But it does not have to be. The reason most patients with schizophrenia do not return to their baseline is because obsolete clinical management approaches, a carryover from the last century, continue to be used.

Approximately 20 years ago, psychiatric researchers made a major discovery: psychosis is a neurotoxic state, and each psychotic episode is associated with significant brain damage in both gray and white matter.1 Based on that discovery, a more rational management of schizophrenia has emerged, focused on protecting patients from experiencing psychotic recurrence after the first-episode psychosis (FEP). In the past century, this strategy did not exist because psychiatrists were in a state of scientific ignorance, completely unaware that the malignant component of schizophrenia that leads to disability is psychotic relapses, the primary cause of which is very poor medication adherence after hospital discharge following the FEP.

Based on the emerging scientific evidence, here are 3 essential principles to halt the deterioration and bend the curve of outcomes in schizophrenia:

1. Minimize the duration of untreated psychosis (DUP)

Numerous studies have shown that the longer the DUP, the worse the outcome in schizophrenia.2,3 It is therefore vital to shorten the DUP spanning the emergence of psychotic symptoms at home, prior to the first hospital admission.4 The DUP is often prolonged from weeks to months by a combination of anosognosia by the patient, who fails to recognize how pathological their hallucinations and delusions are, plus the stigma of mental illness, which leads parents to delay bringing their son or daughter for psychiatric evaluation and treatment.

Another reason for a prolonged DUP is the legal system’s governing of the initiation of antipsychotic medications for an acutely psychotic patient who does not believe he/she is sick, and who adamantly refuses to receive medications. Laws passed decades ago have not kept up with scientific advances about brain damage during the DUP. Instead of delegating the rapid administration of an antipsychotic medication to the psychiatric physician who evaluated and diagnosed a patient with acute psychosis, the legal system further prolongs the DUP by requiring the psychiatrist to go to court and have a judge order the administration of antipsychotic medications. Such a legal requirement that delays urgently needed treatment has never been imposed on neurologists when administering medication to an obtunded stroke patient. Yet psychosis damages brain tissue and must be treated as urgently as stroke.5

Perhaps the most common reason for a long DUP is the recurrent relapses of psychosis, almost always caused by the high nonadherence rate among patients with schizophrenia due to multiple factors related to the illness itself.6 Ensuring uninterrupted delivery of an antipsychotic to a patient’s brain is as important to maintaining remission in schizophrenia as uninterrupted insulin treatment is for an individual with diabetes.
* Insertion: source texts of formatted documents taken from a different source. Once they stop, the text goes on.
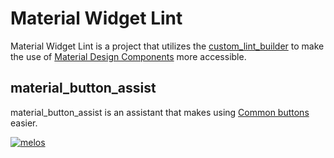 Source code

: # Material Widget Lint

Material Widget Lint is a project that utilizes the [custom_lint_builder](https://pub.dev/packages/custom_lint_builder) to make the use of [Material Design Components](https://m3.material.io/components) more accessible.

## material_button_assist
material_button_assist is an assistant that makes using [Common buttons](https://m3.material.io/components/buttons/overview) easier.


[![melos](https://img.shields.io/badge/maintained%20with-melos-f700ff.svg?style=flat-square)](https://github.com/invertase/melos) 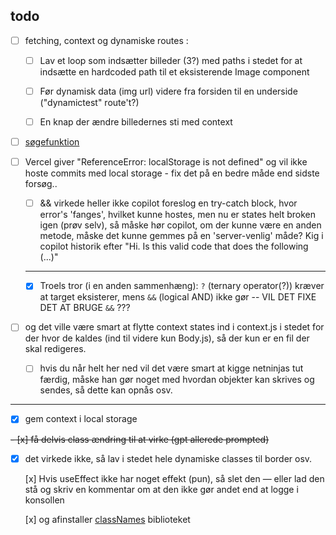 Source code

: 
## todo

- [ ] fetching, context og dynamiske routes :

    - [ ] Lav et loop som indsætter billeder (3?) med paths i stedet for at indsætte en hardcoded path til et eksisterende Image component

    - [ ] Før dynamisk data (img url) videre fra forsiden til en underside ("dynamictest" route't?)

    - [ ] En knap der ændre billedernes sti med context

- [ ] [søgefunktion](https://nextjs.org/docs/app/api-reference/functions/use-search-params)

- [ ] Vercel giver "ReferenceError: localStorage is not defined" og vil ikke hoste commits med local storage - fix det på en bedre måde end sidste forsøg..

    - [ ] && virkede heller ikke copilot foreslog en try-catch block, hvor error's 'fanges', hvilket kunne hostes, men nu er states helt broken igen (prøv selv), så måske hør copilot, om der kunne være en anden metode, måske det kunne gemmes på en 'server-venlig' måde? Kig i copilot historik efter "Hi. Is this valid code that does the following (...)"

    ---

    - [x] Troels tror (i en anden sammenhæng): `?` (ternary operator(?)) kræver at target eksisterer, mens `&&` (logical AND) ikke gør -- VIL DET FIXE DET AT BRUGE `&&` ???

- [ ] og det ville være smart at flytte context states ind i context.js i stedet for der hvor de kaldes (ind til videre kun Body.js), så der kun er en fil der skal redigeres.

    - [ ] hvis du når helt her ned vil det være smart at kigge netninjas tut færdig, måske han gør noget med hvordan objekter kan skrives og sendes, så dette kan opnås osv.

---

- [x] gem context i local storage

~~- [x] få delvis class ændring til at virke (gpt allerede prompted)~~

- [x] det virkede ikke, så lav i stedet hele dynamiske classes til border osv.

    [x] Hvis useEffect ikke har noget effekt (pun), så slet den — eller lad den stå og skriv en kommentar om at den ikke gør andet end at logge i konsollen

    [x] og afinstaller [classNames](https://www.npmjs.com/package/classnames) biblioteket
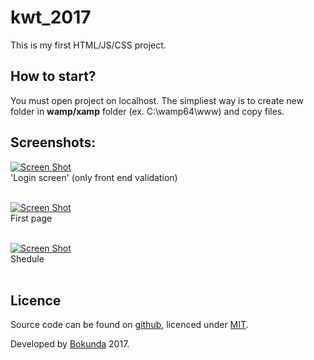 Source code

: # kwt_2017
This is my first HTML/JS/CSS project.

## How to start? ##
You must open project on localhost. The simpliest way is to create new folder in **wamp/xamp** folder (ex. C:\wamp64\www) and copy files.

## Screenshots:

[![Screen Shot](https://i.imgur.com/m2WilC3.png)](#)<br>
'Login screen' (only front end validation)<br><br>

[![Screen Shot](https://i.imgur.com/wTBTCgj.png)](#)<br>
First page<br><br>

[![Screen Shot](https://i.imgur.com/XUcTpk7.png)](#)<br>
Shedule<br><br>


## Licence

Source code can be found on [github](https://github.com/georgeOsdDev/markdown-edit), licenced under [MIT](http://opensource.org/licenses/mit-license.php).

Developed by [Bokunda](#) 
2017.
The only way to guarantee ongoing daily pharmacotherapy in schizophrenia and avoid a longer DUP and more brain damage is to use long-acting injectable (LAI) formulations of antipsychotic medications, which are infrequently used despite making eminent sense to protect patients from the tragic consequences of psychotic relapse.7

Continue to: Start very early use of LAIs

 

 

2. Start very early use of LAIs

There is no doubt that switching from an oral to an LAI antipsychotic immediately after hospital discharge for the FEP is the single most important medical decision psychiatrists can make for patients with schizophrenia.8 This is because disability in schizophrenia begins after the second episode, not the first.9-11 Therefore, psychiatrists must behave like cardiologists,12 who strive to prevent a second destructive myocardial infarction. Regrettably, 99.9% of psychiatric practitioners never start an LAI after the FEP, and usually wait until the patient experiences multiple relapses, after extensive gray matter atrophy and white matter disintegration have occurred due to the neuro­inflammation and oxidative stress (free radicals) that occur with every psychotic episode.13,14 This clearly does not make clinical sense, but remains the standard current practice.
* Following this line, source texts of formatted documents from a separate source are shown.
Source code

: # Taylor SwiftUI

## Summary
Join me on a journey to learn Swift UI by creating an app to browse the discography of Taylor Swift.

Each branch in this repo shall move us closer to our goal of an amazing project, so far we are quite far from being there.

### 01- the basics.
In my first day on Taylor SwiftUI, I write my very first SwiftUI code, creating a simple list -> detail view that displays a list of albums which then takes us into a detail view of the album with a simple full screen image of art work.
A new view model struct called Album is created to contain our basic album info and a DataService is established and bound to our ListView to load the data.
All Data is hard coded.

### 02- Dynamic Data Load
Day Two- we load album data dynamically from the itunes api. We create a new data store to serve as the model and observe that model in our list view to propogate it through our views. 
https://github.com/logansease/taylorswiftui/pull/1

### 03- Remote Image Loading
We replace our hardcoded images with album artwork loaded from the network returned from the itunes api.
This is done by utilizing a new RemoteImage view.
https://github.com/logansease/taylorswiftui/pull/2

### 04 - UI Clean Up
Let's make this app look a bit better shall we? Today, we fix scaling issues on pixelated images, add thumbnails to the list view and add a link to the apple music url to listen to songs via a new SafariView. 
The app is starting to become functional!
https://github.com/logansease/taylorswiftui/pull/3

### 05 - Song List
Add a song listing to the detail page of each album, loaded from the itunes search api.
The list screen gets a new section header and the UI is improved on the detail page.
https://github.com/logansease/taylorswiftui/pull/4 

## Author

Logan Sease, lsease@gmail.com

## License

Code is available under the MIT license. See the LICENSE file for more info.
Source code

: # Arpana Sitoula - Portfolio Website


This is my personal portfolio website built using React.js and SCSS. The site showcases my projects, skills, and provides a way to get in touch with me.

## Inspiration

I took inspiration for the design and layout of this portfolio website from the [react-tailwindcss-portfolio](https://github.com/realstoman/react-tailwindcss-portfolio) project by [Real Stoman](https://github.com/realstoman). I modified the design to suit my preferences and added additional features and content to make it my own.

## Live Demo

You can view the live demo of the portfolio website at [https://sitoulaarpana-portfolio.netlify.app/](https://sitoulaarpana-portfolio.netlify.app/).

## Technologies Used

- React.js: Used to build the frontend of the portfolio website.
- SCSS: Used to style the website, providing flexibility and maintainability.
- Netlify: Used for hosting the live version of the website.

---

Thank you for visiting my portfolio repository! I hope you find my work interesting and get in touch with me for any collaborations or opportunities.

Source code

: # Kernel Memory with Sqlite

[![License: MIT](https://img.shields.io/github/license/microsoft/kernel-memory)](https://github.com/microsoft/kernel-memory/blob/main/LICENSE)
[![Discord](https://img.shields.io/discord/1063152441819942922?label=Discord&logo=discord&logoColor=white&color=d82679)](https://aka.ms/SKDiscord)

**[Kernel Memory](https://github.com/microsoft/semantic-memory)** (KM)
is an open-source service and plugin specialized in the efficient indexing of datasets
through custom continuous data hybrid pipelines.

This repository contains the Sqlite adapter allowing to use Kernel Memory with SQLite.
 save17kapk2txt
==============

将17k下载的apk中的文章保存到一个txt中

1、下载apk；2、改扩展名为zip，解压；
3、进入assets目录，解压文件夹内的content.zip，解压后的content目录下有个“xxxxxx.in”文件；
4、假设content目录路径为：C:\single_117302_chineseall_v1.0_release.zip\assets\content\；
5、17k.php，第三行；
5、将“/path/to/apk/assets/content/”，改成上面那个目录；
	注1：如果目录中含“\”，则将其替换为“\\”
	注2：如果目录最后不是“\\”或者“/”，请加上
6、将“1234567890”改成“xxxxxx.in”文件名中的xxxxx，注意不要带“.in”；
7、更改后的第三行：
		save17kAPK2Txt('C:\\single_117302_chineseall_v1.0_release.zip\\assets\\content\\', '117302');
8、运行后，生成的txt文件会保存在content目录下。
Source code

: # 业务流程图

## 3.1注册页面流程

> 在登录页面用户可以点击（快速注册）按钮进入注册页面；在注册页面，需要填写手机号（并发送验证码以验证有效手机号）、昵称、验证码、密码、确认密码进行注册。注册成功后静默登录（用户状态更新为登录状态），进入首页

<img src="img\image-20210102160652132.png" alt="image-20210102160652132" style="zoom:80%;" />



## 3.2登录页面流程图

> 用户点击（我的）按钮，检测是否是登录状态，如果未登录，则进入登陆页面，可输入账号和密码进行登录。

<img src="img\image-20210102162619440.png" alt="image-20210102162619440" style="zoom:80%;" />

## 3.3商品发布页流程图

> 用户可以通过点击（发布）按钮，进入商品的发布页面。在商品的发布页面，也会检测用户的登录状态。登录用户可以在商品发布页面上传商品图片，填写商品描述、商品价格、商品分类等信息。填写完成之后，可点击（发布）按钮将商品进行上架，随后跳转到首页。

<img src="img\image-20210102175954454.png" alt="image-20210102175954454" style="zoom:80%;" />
In oncology, chemotherapy is far more effective in Stage 1 cancer, immediately after the diagnosis is made, rather than in Stage 4, when the prognosis is very poor. Similarly, LAIs are best used in Stage 1 schizophrenia, which is the first episode (schizophrenia researchers now regard the illness as having stages).15 Unfortunately, it is now rare for patients with schizophrenia to be switched to LAI pharmacotherapy right after recovery from the FEP. Instead, LAIs are more commonly used in Stage 3 or Stage 4, when the brains of patients with chronic schizophrenia have been already structurally damaged, and functional disability had set in. Bending the cure of outcome in schizophrenia is only possible when LAIs are used very early to prevent the second episode.
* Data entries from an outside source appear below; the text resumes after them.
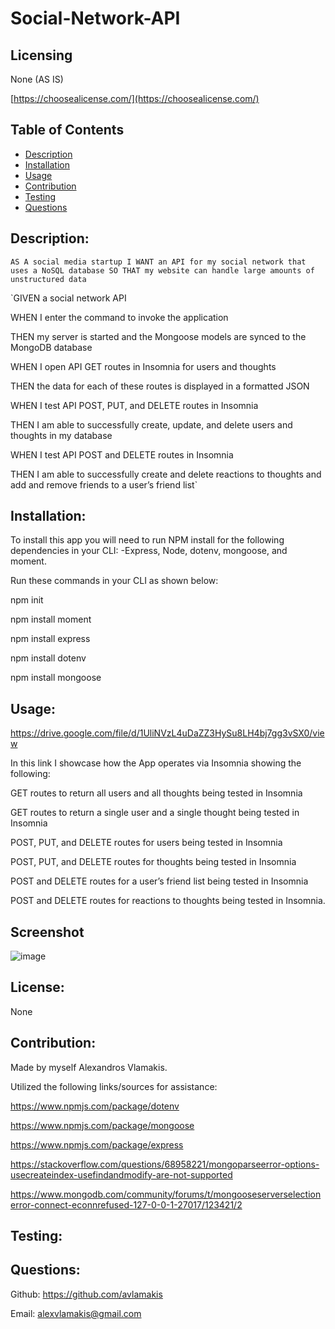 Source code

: # Social-Network-API

## Licensing
None (AS IS)

[https://choosealicense.com/](https://choosealicense.com/)

## Table of Contents
  - [Description](#description)
  - [Installation](#installation)
  - [Usage](#usage)
  - [Contribution](#contribution)
  - [Testing](#testing)
  - [Questions](#questions)
  
## Description:
`AS A social media startup
I WANT an API for my social network that uses a NoSQL database
SO THAT my website can handle large amounts of unstructured data`

`GIVEN a social network API

WHEN I enter the command to invoke the application

THEN my server is started and the Mongoose models are synced to the MongoDB database

WHEN I open API GET routes in Insomnia for users and thoughts

THEN the data for each of these routes is displayed in a formatted JSON

WHEN I test API POST, PUT, and DELETE routes in Insomnia

THEN I am able to successfully create, update, and delete users and thoughts in my database

WHEN I test API POST and DELETE routes in Insomnia

THEN I am able to successfully create and delete reactions to thoughts and add and remove friends to a user’s friend list`

## Installation:
To install this app you will need to run NPM install for the following dependencies in your CLI: 
-Express, Node, dotenv, mongoose, and moment.

Run these commands in your CLI as shown below:

npm init

npm install moment

npm install express

npm install dotenv

npm install mongoose

## Usage:
https://drive.google.com/file/d/1UliNVzL4uDaZZ3HySu8LH4bj7gg3vSX0/view

In this link I showcase how the App operates via Insomnia showing the following:

GET routes to return all users and all thoughts being tested in Insomnia

GET routes to return a single user and a single thought being tested in Insomnia

POST, PUT, and DELETE routes for users being tested in Insomnia

POST, PUT, and DELETE routes for thoughts being tested in Insomnia

POST and DELETE routes for a user’s friend list being tested in Insomnia

POST and DELETE routes for reactions to thoughts being tested in Insomnia.


## Screenshot
![image](https://user-images.githubusercontent.com/91172337/156904029-ad942274-e702-4e97-b346-70122eee1565.png)

## License:
None

## Contribution:
Made by myself Alexandros Vlamakis. 

Utilized the following links/sources for assistance:

https://www.npmjs.com/package/dotenv

https://www.npmjs.com/package/mongoose

https://www.npmjs.com/package/express

https://stackoverflow.com/questions/68958221/mongoparseerror-options-usecreateindex-usefindandmodify-are-not-supported

https://www.mongodb.com/community/forums/t/mongooseserverselectionerror-connect-econnrefused-127-0-0-1-27017/123421/2


## Testing:

## Questions:
Github: https://github.com/avlamakis

Email: alexvlamakis@gmail.com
The prevention of relapse by using LAIs in FEP is truly remarkable. Subotnik et al16 reported that only 5% of FEP patients who received an LAI antipsychotic relapsed, compared to 33% of those who received an oral formulation of the same antipsychotic (a 650% difference). It is frankly inexplicable why psychiatrists do not exploit the relapse-preventing properties of LAIs at the time of discharge after the FEP, and instead continue to perpetuate the use of prescribing oral tablets to patients who are incapable of full adherence and doomed to “self-destruct.” This was the practice model in the previous century, when there was total ignorance about the brain-damaging effects of psychosis, and no sense of urgency about preventing psychotic relapses and DUP. Psychiatrists regarded LAIs as a last resort instead of a life-saving first resort.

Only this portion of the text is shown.